--- Data to process ---

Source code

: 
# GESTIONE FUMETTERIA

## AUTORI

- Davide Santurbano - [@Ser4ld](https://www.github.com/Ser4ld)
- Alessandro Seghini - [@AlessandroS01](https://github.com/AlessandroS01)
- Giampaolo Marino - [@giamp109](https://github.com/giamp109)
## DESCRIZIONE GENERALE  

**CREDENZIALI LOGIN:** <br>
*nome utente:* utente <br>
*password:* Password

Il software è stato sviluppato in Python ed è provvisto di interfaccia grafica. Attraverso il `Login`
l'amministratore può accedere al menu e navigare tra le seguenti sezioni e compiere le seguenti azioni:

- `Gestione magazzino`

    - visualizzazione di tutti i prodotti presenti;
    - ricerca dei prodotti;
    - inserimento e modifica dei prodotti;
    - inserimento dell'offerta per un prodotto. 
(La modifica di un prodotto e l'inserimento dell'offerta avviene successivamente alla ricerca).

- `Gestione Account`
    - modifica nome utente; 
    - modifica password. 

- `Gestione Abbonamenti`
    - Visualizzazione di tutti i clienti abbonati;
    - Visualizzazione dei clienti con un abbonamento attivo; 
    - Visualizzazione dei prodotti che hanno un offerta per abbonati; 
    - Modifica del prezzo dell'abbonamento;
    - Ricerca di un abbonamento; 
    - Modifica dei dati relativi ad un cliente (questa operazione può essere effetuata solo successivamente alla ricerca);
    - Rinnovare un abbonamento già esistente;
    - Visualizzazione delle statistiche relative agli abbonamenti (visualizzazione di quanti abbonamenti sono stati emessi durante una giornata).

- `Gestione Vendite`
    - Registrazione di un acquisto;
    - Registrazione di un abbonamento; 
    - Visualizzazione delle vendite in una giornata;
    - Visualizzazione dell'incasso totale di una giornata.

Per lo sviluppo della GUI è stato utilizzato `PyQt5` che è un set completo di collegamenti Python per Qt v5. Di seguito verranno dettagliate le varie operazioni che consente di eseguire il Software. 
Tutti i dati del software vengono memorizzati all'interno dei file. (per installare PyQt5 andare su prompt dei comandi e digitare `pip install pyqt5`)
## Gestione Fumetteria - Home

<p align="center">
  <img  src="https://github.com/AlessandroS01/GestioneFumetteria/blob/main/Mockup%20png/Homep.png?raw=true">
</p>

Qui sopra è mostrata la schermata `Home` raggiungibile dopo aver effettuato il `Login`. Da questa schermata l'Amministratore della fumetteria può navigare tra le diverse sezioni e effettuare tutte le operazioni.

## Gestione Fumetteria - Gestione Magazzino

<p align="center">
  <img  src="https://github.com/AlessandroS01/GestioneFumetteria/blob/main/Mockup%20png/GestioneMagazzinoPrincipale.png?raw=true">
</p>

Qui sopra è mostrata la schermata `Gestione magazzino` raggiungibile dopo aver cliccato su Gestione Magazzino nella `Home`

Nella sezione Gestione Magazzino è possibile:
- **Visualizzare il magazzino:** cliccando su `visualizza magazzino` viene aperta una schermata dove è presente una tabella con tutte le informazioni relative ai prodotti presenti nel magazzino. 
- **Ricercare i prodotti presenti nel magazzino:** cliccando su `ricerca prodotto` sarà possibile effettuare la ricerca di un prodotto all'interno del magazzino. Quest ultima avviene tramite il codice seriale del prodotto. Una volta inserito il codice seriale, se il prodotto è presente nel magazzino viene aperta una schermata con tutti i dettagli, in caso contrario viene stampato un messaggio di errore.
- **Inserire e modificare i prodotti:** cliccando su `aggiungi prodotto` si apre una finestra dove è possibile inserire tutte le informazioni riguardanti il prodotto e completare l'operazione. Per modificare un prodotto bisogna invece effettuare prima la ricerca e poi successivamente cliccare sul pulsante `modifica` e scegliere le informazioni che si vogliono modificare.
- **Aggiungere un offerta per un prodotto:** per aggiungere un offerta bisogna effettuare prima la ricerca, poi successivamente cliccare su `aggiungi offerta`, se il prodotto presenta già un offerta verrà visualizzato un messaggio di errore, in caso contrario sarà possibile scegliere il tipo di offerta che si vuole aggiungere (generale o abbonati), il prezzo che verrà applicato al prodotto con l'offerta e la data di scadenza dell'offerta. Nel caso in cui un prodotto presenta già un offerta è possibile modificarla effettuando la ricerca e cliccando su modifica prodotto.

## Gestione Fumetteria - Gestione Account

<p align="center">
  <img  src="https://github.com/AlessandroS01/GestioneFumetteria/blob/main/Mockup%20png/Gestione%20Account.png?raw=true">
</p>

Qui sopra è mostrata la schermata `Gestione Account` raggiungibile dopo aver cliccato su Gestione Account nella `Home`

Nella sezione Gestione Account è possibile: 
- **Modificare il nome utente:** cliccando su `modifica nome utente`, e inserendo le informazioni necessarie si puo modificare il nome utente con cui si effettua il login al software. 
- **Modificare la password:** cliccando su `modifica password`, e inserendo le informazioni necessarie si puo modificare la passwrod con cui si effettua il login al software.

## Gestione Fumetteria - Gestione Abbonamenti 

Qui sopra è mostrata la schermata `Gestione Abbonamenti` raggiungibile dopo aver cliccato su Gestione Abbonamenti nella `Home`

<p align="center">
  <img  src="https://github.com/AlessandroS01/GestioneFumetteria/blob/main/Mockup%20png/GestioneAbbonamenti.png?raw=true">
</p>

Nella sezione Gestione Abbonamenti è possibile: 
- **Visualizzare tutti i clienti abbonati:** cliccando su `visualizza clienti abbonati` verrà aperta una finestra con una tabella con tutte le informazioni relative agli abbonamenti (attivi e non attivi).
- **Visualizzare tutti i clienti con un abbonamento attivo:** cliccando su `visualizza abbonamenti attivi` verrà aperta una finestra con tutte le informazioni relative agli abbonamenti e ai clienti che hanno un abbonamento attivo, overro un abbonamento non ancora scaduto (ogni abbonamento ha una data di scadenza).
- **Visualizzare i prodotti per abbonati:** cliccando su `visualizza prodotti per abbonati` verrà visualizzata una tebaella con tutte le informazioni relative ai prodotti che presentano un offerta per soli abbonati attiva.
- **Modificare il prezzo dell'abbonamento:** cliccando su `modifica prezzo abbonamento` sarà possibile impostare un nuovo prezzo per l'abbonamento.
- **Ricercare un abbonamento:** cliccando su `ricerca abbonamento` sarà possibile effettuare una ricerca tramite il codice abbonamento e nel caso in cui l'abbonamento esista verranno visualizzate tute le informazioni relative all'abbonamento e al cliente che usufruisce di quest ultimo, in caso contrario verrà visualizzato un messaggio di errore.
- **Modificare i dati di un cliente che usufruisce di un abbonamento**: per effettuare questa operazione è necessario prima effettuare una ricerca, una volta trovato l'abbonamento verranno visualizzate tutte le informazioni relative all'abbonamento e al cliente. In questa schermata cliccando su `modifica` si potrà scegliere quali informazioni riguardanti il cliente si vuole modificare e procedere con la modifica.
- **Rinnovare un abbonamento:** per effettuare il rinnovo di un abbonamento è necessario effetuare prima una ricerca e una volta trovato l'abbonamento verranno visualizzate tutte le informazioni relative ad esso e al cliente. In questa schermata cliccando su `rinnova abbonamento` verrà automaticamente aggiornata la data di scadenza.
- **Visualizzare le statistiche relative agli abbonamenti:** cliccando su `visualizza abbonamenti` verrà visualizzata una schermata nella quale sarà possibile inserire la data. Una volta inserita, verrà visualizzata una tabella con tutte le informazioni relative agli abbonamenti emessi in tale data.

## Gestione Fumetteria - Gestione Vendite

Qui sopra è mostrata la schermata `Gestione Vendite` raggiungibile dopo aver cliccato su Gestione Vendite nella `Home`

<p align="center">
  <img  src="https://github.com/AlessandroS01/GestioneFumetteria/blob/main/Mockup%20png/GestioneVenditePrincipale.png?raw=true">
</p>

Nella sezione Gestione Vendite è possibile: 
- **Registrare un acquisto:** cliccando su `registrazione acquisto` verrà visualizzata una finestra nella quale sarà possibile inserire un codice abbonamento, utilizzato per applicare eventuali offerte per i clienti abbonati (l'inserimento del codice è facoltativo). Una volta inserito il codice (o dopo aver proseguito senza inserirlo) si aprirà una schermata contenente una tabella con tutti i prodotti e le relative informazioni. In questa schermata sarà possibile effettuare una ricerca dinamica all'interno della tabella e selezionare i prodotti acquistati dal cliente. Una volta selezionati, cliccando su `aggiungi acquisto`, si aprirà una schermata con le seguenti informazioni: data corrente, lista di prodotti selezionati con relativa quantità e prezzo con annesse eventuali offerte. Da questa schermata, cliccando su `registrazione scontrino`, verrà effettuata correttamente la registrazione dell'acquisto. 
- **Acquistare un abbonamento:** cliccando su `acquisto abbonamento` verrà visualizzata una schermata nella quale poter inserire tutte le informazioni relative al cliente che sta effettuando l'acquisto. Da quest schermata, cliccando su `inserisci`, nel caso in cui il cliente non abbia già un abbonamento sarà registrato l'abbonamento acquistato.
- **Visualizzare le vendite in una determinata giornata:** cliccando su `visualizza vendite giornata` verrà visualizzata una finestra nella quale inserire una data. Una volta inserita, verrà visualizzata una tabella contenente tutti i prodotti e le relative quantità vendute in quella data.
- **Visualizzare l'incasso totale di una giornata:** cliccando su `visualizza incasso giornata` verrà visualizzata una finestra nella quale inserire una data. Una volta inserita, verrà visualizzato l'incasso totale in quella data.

---

— What the exercise asks —
For the listing above, state how many lines include the word "raggiungibile", and give only the number.

— Response —
5